I had searched on this item in the past a few times with zero results. After Michael’s post, I logged onto the Newspapers.com site and did a search on “Doc Savage Supply.” The earliest hits were from 1961 in The Amarillo-Globe Times in Amarillo, Texas. The November 6, 1961, issue showed a Doc Savage Supply bowling team on the sports section. The team came in second place. I kept pulling on that thread and eventually found some phone numbers. I called the first number and left a message. I called a few more that looked hopeful but were dead ends.
This got me thinking about Texas as the original location, so I did some more searching. I found an address in Amarillo and a name that showed an association with Doc Savage Supply. I went to the Ancestry genealogy site and started creating a family tree. The first one did pan out, so I created a second one for another name that came up during the searched. This name was Walter Savage. That sent a little tingle down my spine. If there was ever a suitable candidate based on a name, this was it! (It turned out that my first choice was not so bad as this was one of Walter’s daughters. The married name threw me off.)

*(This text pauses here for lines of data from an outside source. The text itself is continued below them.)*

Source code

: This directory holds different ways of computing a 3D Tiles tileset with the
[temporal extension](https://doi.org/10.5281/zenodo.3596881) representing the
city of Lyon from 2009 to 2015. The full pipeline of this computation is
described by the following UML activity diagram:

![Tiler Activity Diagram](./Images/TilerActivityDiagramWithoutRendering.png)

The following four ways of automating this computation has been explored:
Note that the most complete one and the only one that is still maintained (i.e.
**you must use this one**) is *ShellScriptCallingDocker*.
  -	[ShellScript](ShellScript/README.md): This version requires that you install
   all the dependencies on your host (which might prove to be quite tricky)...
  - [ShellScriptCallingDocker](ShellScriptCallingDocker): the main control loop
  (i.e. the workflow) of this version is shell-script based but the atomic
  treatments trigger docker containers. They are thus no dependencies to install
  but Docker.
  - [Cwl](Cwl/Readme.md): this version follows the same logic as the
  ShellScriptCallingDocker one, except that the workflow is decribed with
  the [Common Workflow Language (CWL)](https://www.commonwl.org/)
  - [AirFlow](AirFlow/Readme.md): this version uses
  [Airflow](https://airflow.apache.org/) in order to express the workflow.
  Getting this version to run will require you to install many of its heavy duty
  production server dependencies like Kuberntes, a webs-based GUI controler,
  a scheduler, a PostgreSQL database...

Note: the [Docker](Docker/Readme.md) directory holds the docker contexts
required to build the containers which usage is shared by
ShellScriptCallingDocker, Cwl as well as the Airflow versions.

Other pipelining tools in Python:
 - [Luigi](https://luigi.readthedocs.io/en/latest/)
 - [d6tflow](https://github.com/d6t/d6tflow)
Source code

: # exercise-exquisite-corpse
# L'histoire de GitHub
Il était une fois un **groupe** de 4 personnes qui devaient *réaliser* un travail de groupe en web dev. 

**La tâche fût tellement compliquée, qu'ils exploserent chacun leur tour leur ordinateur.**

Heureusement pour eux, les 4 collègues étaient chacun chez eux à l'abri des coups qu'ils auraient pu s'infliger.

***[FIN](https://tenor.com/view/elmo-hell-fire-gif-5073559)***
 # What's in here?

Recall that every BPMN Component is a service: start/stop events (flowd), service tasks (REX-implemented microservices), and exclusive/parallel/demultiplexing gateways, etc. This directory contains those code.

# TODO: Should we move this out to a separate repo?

In the middle of this searching, I received a text message telling me call Doc Savage Supply in Oklahoma City and ask for Monty Savage. I called and talked to the person who answered the phone. Monty was busy so I left my name and phone number.
The link below takes you to the webpage for the Doc Savage Irrigation Supply Company in Oklahoma City, Oklahoma. The ABOUT US page has some history on the company.
Meanwhile, the Ancestry search engine was producing exciting results. One of the first documents found was Walter Savage’s draft card dated June 30, 1942, listing him as living in Fort Worth, Texas and working for Montgomery Ward. It showed that Walter Edwin Savage was born October 12, 1922, in Dorchester, Texas.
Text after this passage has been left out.